Di Indonesia yang pemerintahannya lemah dalam hal penegakan hukum dan HAM ini, paham ekstremisme agama yang dianjurkan Osama dan sekutunya dapat dengan mudah berkembang. Masyarakat kita juga masih belum bisa menyikapi gerakan semacam ini dengan tegas. Pertama, mereka merasa sungkan karena masih tergolong "saudara" dalam Islam. Kedua, mereka takut kalau-kalau mendapat perlawanan secara fisik seperti yang dengan gencar diperlihatkan di televisi.
Salah satu contoh, seorang teman bercerita bagaimana ia dan keluarganya berlibur ke sebuah pantai yang masih "perawan" alias belum terjamah oleh Dinas Pariwisata. Setelah puas bermain di pantai, mereka sekeluarga mendatangi masjid yang ada di dekat situ untuk menumpang mandi. Meski penunggu masjid menggunakan "jubah," berjenggot, dan bertampang kurang ramah (walau tetap membolehkan), mereka sekeluarga tetap menumpang mandi di masjid itu.
Setelah itu, salah seorang penduduk bertanya kepada teman saya itu, "Ibu tidak takut mandi di masjid itu? Saya saja takut..."
"Memangnya kenapa?" Tanya teman saya.
Ternyata itu adalah masjid "khusus" yang hanya digunakan oleh orang-orang dari luar daerah.
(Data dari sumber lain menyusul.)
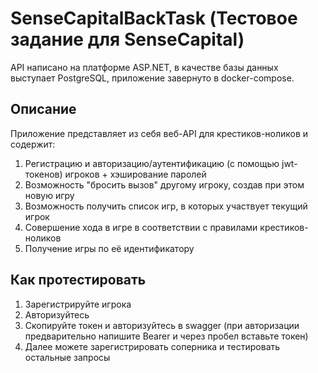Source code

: # SenseCapitalBackTask (Тестовое задание для SenseCapital)
API написано на платформе ASP.NET, в качестве базы данных выступает PostgreSQL, приложение завернуто в docker-compose.
## Описание
Приложение представляет из себя веб-API для крестиков-ноликов и содержит:
1) Регистрацию и авторизацию/аутентификацию (с помощью jwt-токенов) игроков + хэширование паролей
2) Возможность "бросить вызов" другому игроку, создав при этом новую игру
3) Возможность получить список игр, в которых участвует текущий игрок
4) Совершение хода в игре в соответствии с правилами крестиков-ноликов
5) Получение игры по её идентификатору
## Как протестировать
1) Зарегистрируйте игрока
2) Авторизуйтесь
3) Скопируйте токен и авторизуйтесь в swagger (при авторизации предварительно напишите Bearer и через пробел вставьте токен)
4) Далее можете зарегистрировать соперника и тестировать остальные запросы 
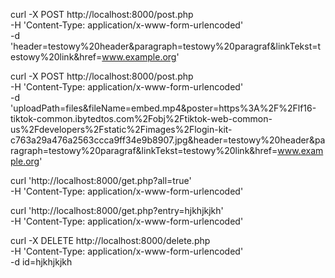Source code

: curl -X POST http://localhost:8000/post.php \
    -H 'Content-Type: application/x-www-form-urlencoded' \
    -d 'header=testowy%20header&paragraph=testowy%20paragraf&linkTekst=testowy%20link&href=www.example.org'

curl -X POST http://localhost:8000/post.php \
    -H 'Content-Type: application/x-www-form-urlencoded' \
    -d 'uploadPath=files&fileName=embed.mp4&poster=https%3A%2F%2Flf16-tiktok-common.ibytedtos.com%2Fobj%2Ftiktok-web-common-us%2Fdevelopers%2Fstatic%2Fimages%2Flogin-kit-c763a29a476a2563ccca9ff34e9b8907.jpg&header=testowy%20header&paragraph=testowy%20paragraf&linkTekst=testowy%20link&href=www.example.org'

curl 'http://localhost:8000/get.php?all=true' \
    -H 'Content-Type: application/x-www-form-urlencoded'

curl 'http://localhost:8000/get.php?entry=hjkhjkjkh' \
    -H 'Content-Type: application/x-www-form-urlencoded'

curl -X DELETE http://localhost:8000/delete.php \
    -H 'Content-Type: application/x-www-form-urlencoded' \
    -d id=hjkhjkjkh
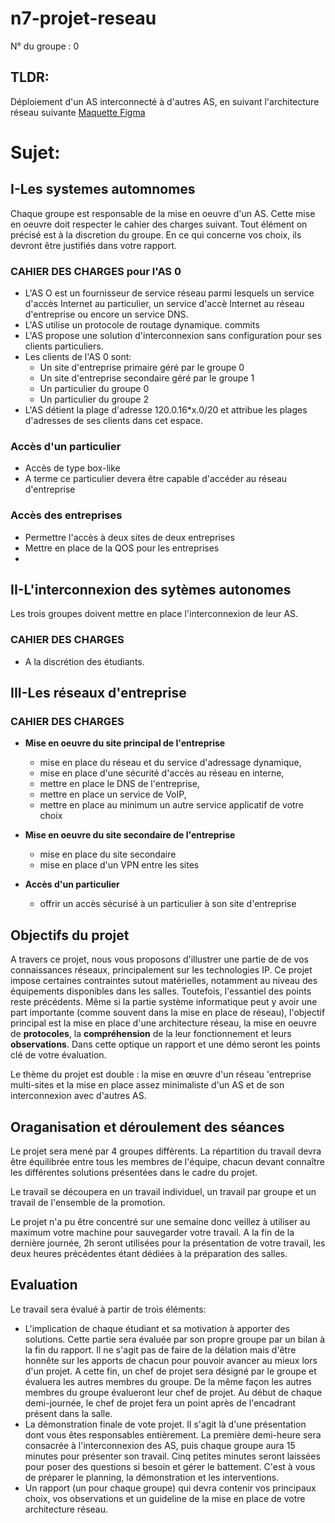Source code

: # n7-projet-reseau
N° du groupe : 0
## TLDR:
Déploiement d'un AS interconnecté à d'autres AS, en suivant l'architecture réseau suivante
[Maquette Figma](https://www.figma.com/file/b7xy9bIjHuaDB5alhV0iat/Projet-R%C3%A9seau?node-id=0%3A1)

# Sujet:

## I-Les systemes automnomes
Chaque groupe est responsable de la mise en oeuvre d'un AS. Cette mise en oeuvre doit respecter le cahier des charges suivant. Tout élément on  précisé est à la discretion du groupe. En ce qui concerne vos choix, ils devront être justifiés dans votre rapport.

### CAHIER DES CHARGES pour l'AS 0
- L'AS O est un fournisseur de service réseau parmi lesquels un service d'accès Internet au particulier, un service d'accè Internet au réseau d'entreprise ou encore un service DNS.
- L'AS utilise un protocole de routage dynamique. commits 
- L'AS propose une solution d'interconnexion sans configuration pour ses clients particuliers.
- Les clients de l'AS 0 sont:
  - Un site d'entreprise primaire géré par le groupe 0
  - Un site d'entreprise secondaire géré par le groupe 1
  - Un particulier du groupe 0
  - Un particulier du groupe 2
- L'AS détient la plage d'adresse 120.0.16\*x.0/20 et attribue les plages d'adresses de ses clients dans cet espace.
### Accès d'un particulier
- Accès de type box-like
- A terme ce particulier devera être capable d'accéder au réseau d'entreprise
### Accès des entreprises
- Permettre l'accès à deux sites de deux entreprises 
- Mettre en place de la QOS pour les entreprises
- 
## II-L'interconnexion des sytèmes autonomes
Les trois groupes doivent mettre en place l'interconnexion de leur AS.

### CAHIER DES CHARGES
- A la discrétion des étudiants.

## III-Les réseaux d'entreprise
### CAHIER DES CHARGES
- **Mise en oeuvre du site principal de l'entreprise**
  - mise en place du réseau et du service d'adressage dynamique,
  - mise en place d'une sécurité d'accès au réseau en interne,
  - mettre en place le DNS de l'entreprise,
  - mettre en place un service de VoIP,
  - mettre en place au minimum un autre service applicatif  de votre choix

- **Mise en oeuvre du site secondaire de l'entreprise**
  - mise en place du site secondaire
  - mise en place d'un VPN entre les sites

- **Accès d'un particulier**
  - offrir un accès sécurisé à un particulier à son site d'entreprise

## Objectifs du projet
A travers ce projet, nous vous proposons d'illustrer une partie de de vos connaissances réseaux, principalement sur les technologies IP. Ce projet impose certaines contraintes sutout matérielles, notamment au niveau des équipements disponibles dans les salles. Toutefois, l'essantiel des points reste précédents. Même si la partie système informatique peut y avoir une part importante (comme souvent dans la mise en place de réseau), l'objectif principal est la mise en place d'une architecture réseau, la mise en oeuvre de **protocoles**, la **compréhension** de la leur fonctionnement et leurs **observations**. Dans cette optique un rapport et une démo seront les points clé de votre évaluation.

Le thème du projet est double : la mise en œuvre d'un réseau 'entreprise multi-sites et la mise en place
assez minimaliste d'un AS et de son interconnexion avec d'autres AS.

## Oraganisation et déroulement des séances

Le projet sera mené par 4 groupes différents. La répartition du travail devra être équilibrée entre tous les
membres de l'équipe, chacun devant connaître les différentes solutions présentées dans le cadre du projet.

Le travail se découpera en un travail individuel, un travail par groupe et un travail de l'ensemble de la
promotion.

Le projet n'a pu être concentré sur une semaine donc veillez à utiliser au maximum votre machine pour
sauvegarder votre travail. A la fin de la dernière journée, 2h seront utilisées pour la présentation de votre
travail, les deux heures précédentes étant dédiées à la préparation des salles.

## Evaluation
Le travail sera évalué à partir de trois éléments:
- L'implication de chaque étudiant et sa motivation à apporter des solutions. Cette partie sera évaluée
par son propre groupe par un bilan à la fin du rapport. Il ne s'agit pas de faire de la délation mais
d'être honnête sur les apports de chacun pour pouvoir avancer au mieux lors d'un projet. A cette fin,
un chef de projet sera désigné par le groupe et évaluera les autres membres du groupe. De la même
façon les autres membres du groupe évalueront leur chef de projet. Au début de chaque demi-journée,
le chef de projet fera un point après de l'encadrant présent dans la salle.
- La démonstration finale de vote projet. Il s'agit là d'une présentation dont vous êtes responsables
entièrement. La première demi-heure sera consacrée à l'interconnexion des AS, puis chaque groupe
aura 15 minutes pour présenter son travail. Cinq petites minutes seront laissées pour poser des
questions si besoin et gérer le battement. C'est à vous de préparer le planning, la démonstration et les
interventions.
- Un rapport (un pour chaque groupe) qui devra contenir vos principaux choix, vos observations et un
guideline de la mise en place de votre architecture réseau.
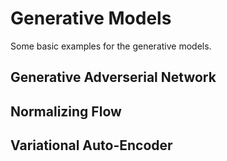 # Generative Models

Some basic examples for the generative models. 

## Generative Adverserial Network

## Normalizing Flow

## Variational Auto-Encoder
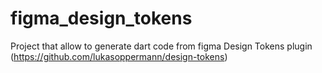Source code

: # figma_design_tokens
Project that allow to generate dart code from figma Design Tokens plugin (https://github.com/lukasoppermann/design-tokens)
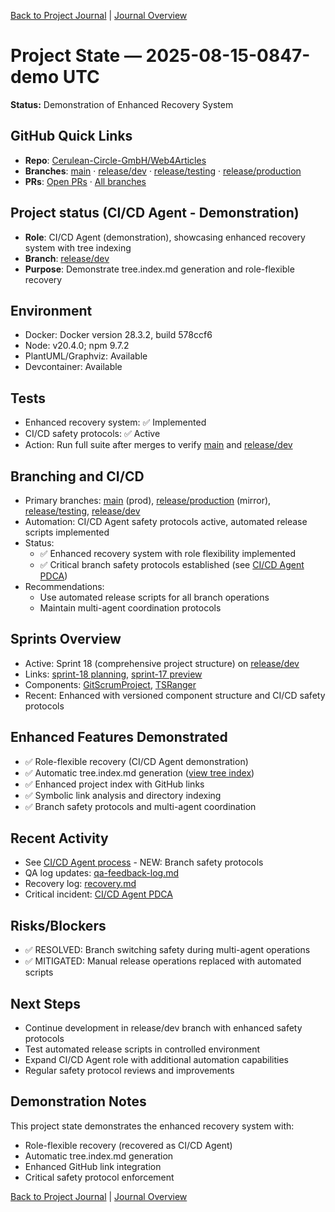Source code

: [Back to Project Journal](../) | [Journal Overview](../../project.journal.overview.md)

# Project State — 2025-08-15-0847-demo UTC

**Status:** Demonstration of Enhanced Recovery System

## GitHub Quick Links
- **Repo**: [Cerulean-Circle-GmbH/Web4Articles](https://github.com/Cerulean-Circle-GmbH/Web4Articles)
- **Branches**: [main](https://github.com/Cerulean-Circle-GmbH/Web4Articles/tree/main) · [release/dev](https://github.com/Cerulean-Circle-GmbH/Web4Articles/tree/release/dev) · [release/testing](https://github.com/Cerulean-Circle-GmbH/Web4Articles/tree/release/testing) · [release/production](https://github.com/Cerulean-Circle-GmbH/Web4Articles/tree/release/production)
- **PRs**: [Open PRs](https://github.com/Cerulean-Circle-GmbH/Web4Articles/pulls) · [All branches](https://github.com/Cerulean-Circle-GmbH/Web4Articles/branches)

## Project status (CI/CD Agent - Demonstration)
- **Role**: CI/CD Agent (demonstration), showcasing enhanced recovery system with tree indexing
- **Branch**: [release/dev](https://github.com/Cerulean-Circle-GmbH/Web4Articles/tree/release/dev)
- **Purpose**: Demonstrate tree.index.md generation and role-flexible recovery

## Environment
- Docker: Docker version 28.3.2, build 578ccf6
- Node: v20.4.0; npm 9.7.2
- PlantUML/Graphviz: Available
- Devcontainer: Available

## Tests
- Enhanced recovery system: ✅ Implemented
- CI/CD safety protocols: ✅ Active
- Action: Run full suite after merges to verify [main](https://github.com/Cerulean-Circle-GmbH/Web4Articles/tree/main) and [release/dev](https://github.com/Cerulean-Circle-GmbH/Web4Articles/tree/release/dev)

## Branching and CI/CD
- Primary branches: [main](https://github.com/Cerulean-Circle-GmbH/Web4Articles/tree/main) (prod), [release/production](https://github.com/Cerulean-Circle-GmbH/Web4Articles/tree/release/production) (mirror), [release/testing](https://github.com/Cerulean-Circle-GmbH/Web4Articles/tree/release/testing), [release/dev](https://github.com/Cerulean-Circle-GmbH/Web4Articles/tree/release/dev)
- Automation: CI/CD Agent safety protocols active, automated release scripts implemented
- Status:
  - ✅ Enhanced recovery system with role flexibility implemented
  - ✅ Critical branch safety protocols established (see [CI/CD Agent PDCA](../../../roles/CICDAgent/PDCA/2025-08-15-UTC-0824.md))
- Recommendations:
  - Use automated release scripts for all branch operations
  - Maintain multi-agent coordination protocols

## Sprints Overview
- Active: Sprint 18 (comprehensive project structure) on [release/dev](https://github.com/Cerulean-Circle-GmbH/Web4Articles/tree/release/dev)
- Links: [sprint-18 planning](../../sprints/sprint-18/planning.md), [sprint-17 preview](../../sprints/sprint-17/planning-preview.md)
- Components: [GitScrumProject](../../Documentation/GitScrumProject/), [TSRanger](../../components/TSRanger/)
- Recent: Enhanced with versioned component structure and CI/CD safety protocols

## Enhanced Features Demonstrated
- ✅ Role-flexible recovery (CI/CD Agent demonstration)
- ✅ Automatic tree.index.md generation ([view tree index](./tree.index.md))
- ✅ Enhanced project index with GitHub links
- ✅ Symbolic link analysis and directory indexing
- ✅ Branch safety protocols and multi-agent coordination

## Recent Activity
- See [CI/CD Agent process](../../roles/CICDAgent/process.md) - NEW: Branch safety protocols
- QA log updates: [qa-feedback-log.md](../../qa-feedback-log.md)
- Recovery log: [recovery.md](../../recovery.md)
- Critical incident: [CI/CD Agent PDCA](../../roles/CICDAgent/PDCA/2025-08-15-UTC-0824.md)

## Risks/Blockers
- ✅ RESOLVED: Branch switching safety during multi-agent operations
- ✅ MITIGATED: Manual release operations replaced with automated scripts

## Next Steps
- Continue development in release/dev branch with enhanced safety protocols
- Test automated release scripts in controlled environment
- Expand CI/CD Agent role with additional automation capabilities
- Regular safety protocol reviews and improvements

## Demonstration Notes
This project state demonstrates the enhanced recovery system with:
- Role-flexible recovery (recovered as CI/CD Agent)
- Automatic tree.index.md generation
- Enhanced GitHub link integration
- Critical safety protocol enforcement

[Back to Project Journal](../) | [Journal Overview](../../project.journal.overview.md)

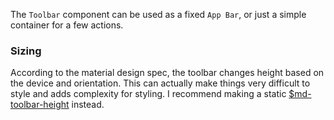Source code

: The `Toolbar` component can be used as a fixed `App Bar`, or just a simple container
for a few actions.

### Sizing
According to the material design spec, the toolbar changes height based on the device and orientation.
This can actually make things very difficult to style and adds complexity for styling. I recommend
making a static [$md-toolbar-height](/components/toolbars?tab=2#variable-md-toolbar-height) instead.
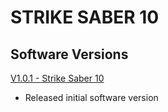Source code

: # STRIKE SABER 10

## Software Versions

[V1.0.1 - Strike Saber 10](https://github.com/Chauvet-Pro/STRIKESABER10/blob/f24b6f7a41a9101ffc00b5eb7507497d17d3ac17/firmware/V1.0.1.zip)
- Released initial software version
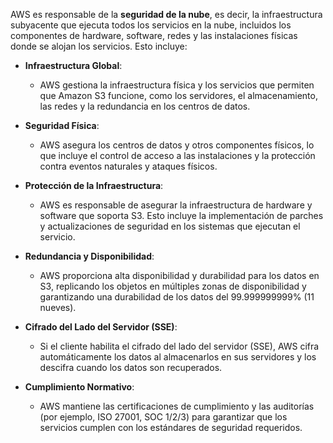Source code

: AWS es responsable de la **seguridad de la nube**, es decir, la infraestructura subyacente que ejecuta todos los servicios en la nube, incluidos los componentes de hardware, software, redes y las instalaciones físicas donde se alojan los servicios. Esto incluye:

- **Infraestructura Global**:
    
    - AWS gestiona la infraestructura física y los servicios que permiten que Amazon S3 funcione, como los servidores, el almacenamiento, las redes y la redundancia en los centros de datos.
- **Seguridad Física**:
    
    - AWS asegura los centros de datos y otros componentes físicos, lo que incluye el control de acceso a las instalaciones y la protección contra eventos naturales y ataques físicos.
- **Protección de la Infraestructura**:
    
    - AWS es responsable de asegurar la infraestructura de hardware y software que soporta S3. Esto incluye la implementación de parches y actualizaciones de seguridad en los sistemas que ejecutan el servicio.
- **Redundancia y Disponibilidad**:
    
    - AWS proporciona alta disponibilidad y durabilidad para los datos en S3, replicando los objetos en múltiples zonas de disponibilidad y garantizando una durabilidad de los datos del 99.999999999% (11 nueves).
- **Cifrado del Lado del Servidor (SSE)**:
    
    - Si el cliente habilita el cifrado del lado del servidor (SSE), AWS cifra automáticamente los datos al almacenarlos en sus servidores y los descifra cuando los datos son recuperados.
- **Cumplimiento Normativo**:
    
    - AWS mantiene las certificaciones de cumplimiento y las auditorías (por ejemplo, ISO 27001, SOC 1/2/3) para garantizar que los servicios cumplen con los estándares de seguridad requeridos.
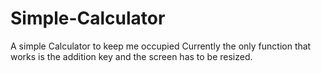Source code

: # Simple-Calculator
A simple Calculator to keep me occupied
Currently the only function that works is the addition key and the screen 
has to be resized. 
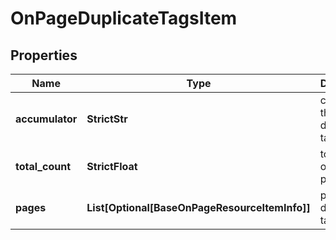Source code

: # OnPageDuplicateTagsItem


## Properties

| Name | Type | Description | Notes |
|------------ | ------------- | ------------- | -------------|
**accumulator** | **StrictStr** | contains the value of duplicated tag |[optional]|
**total_count** | **StrictFloat** | total count of duplicate pages |[optional]|
**pages** | **List[Optional[BaseOnPageResourceItemInfo]]** | pages with duplicate tags |[optional]|
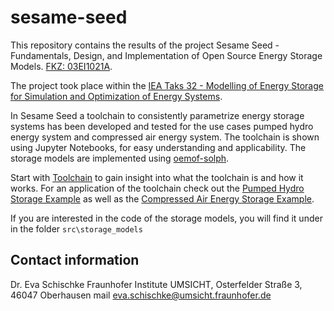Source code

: # sesame-seed

This repository contains the results of the project Sesame Seed - Fundamentals, Design, and Implementation of Open Source Energy Storage Models. [FKZ: 03EI1021A](https://www.enargus.de/pub/bscw.cgi/?op=enargus.eps2&q=%2201205448%22&v=10&id=1371576).

The project took place within the [IEA Taks 32 - Modelling of Energy Storage for Simulation and Optimization of Energy Systems](https://iea-es.org/task-32/).

In Sesame Seed a toolchain to consistently parametrize energy storage systems has been developed and tested for the use cases pumped hydro energy system and compressed air energy system. The toolchain is shown using Jupyter Notebooks, for easy understanding and applicability. The storage models are implemented using [oemof-solph](https://github.com/oemof/oemof-solph).

Start with [Toolchain](Toolchain.md) to gain insight into what the toolchain is and how it works. For an application of the toolchain check out the [Pumped Hydro Storage Example](toolchain_with_phs_example.ipynb) as well as the [Compressed Air Energy Storage Example](toolchain_with_caes_example.ipynb).

If you are interested in the code of the storage models, you will find it under in the folder `src\storage_models`


## Contact information

Dr. Eva Schischke 
Fraunhofer Institute UMSICHT, Osterfelder Straße 3, 46047 Oberhausen
mail eva.schischke@umsicht.fraunhofer.de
Konon, menurut warga itu, mereka sudah sepuluh tahun lebih ada di daerah itu, mengaku berasal dari Jawa dan selama ini mengontrak dari satu rumah ke rumah yang lain.
Dengan merebaknya isu NII dan peristiwa matinya Osama Bin Laden ini, upaya untuk memperbaiki pola pendidikan agama terutama di kampus-kampus tentu patut mendapat dukungan dari berbagai pihak. Seorang teman yang lain pernah mengatakan bahwa sisi baik dari berbagai peristiwa "hipnotis" yang terjadi belakangan ini adalah meningkatnya kesadaran dan kewaspadaan masyarakat.
Orang tua akan lebih memperingatkan anak-anaknya yang berkuliah terutama di luar kota agar lebih berhati-hati dalam bergaul. Para mahasiswa (khususnya muslim) sendiri akan meningkatkan kewaspadaan mereka terhadap ajakan-ajakan untuk bergabung dalam suatu forum atau pertemuan agama yang "tidak biasa."
Memberantas ekstremisme agama memang bukan perkara mudah, namun bukan berarti mustahil. Seluruh lapisan masyarakat, termasuk anda dan saya, sama-sama memiliki andil. Di atas itu semua, saya percaya Tuhan juga menjagai Indonesia, selama kita terus bersatu dan terus berdoa untuk kesejahteraan negeri ini. Amin.